» Task item:
Could you retype every line below exactly, omitting the images?

......

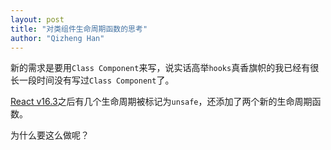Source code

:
 ```yaml
---
layout: post
title: "对类组件生命周期函数的思考"
author: "Qizheng Han"
---
```


新的需求是要用`Class Component`来写，说实话高举`hooks`真香旗帜的我已经有很长一段时间没有写过`Class Component`了。

[React v16.3](https://github.com/facebook/react/blob/master/CHANGELOG.md#1630-march-29-2018)之后有几个生命周期被标记为`unsafe`，还添加了两个新的生命周期函数。 

为什么要这么做呢？ 

#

......

» Written solution:
Source code

:
 ```yaml
---
layout: post
title: "对类组件生命周期函数的思考"
author: "Qizheng Han"
---
```


新的需求是要用`Class Component`来写，说实话高举`hooks`真香旗帜的我已经有很长一段时间没有写过`Class Component`了。

[React v16.3](https://github.com/facebook/react/blob/master/CHANGELOG.md#1630-march-29-2018)之后有几个生命周期被标记为`unsafe`，还添加了两个新的生命周期函数。 

为什么要这么做呢？ 

#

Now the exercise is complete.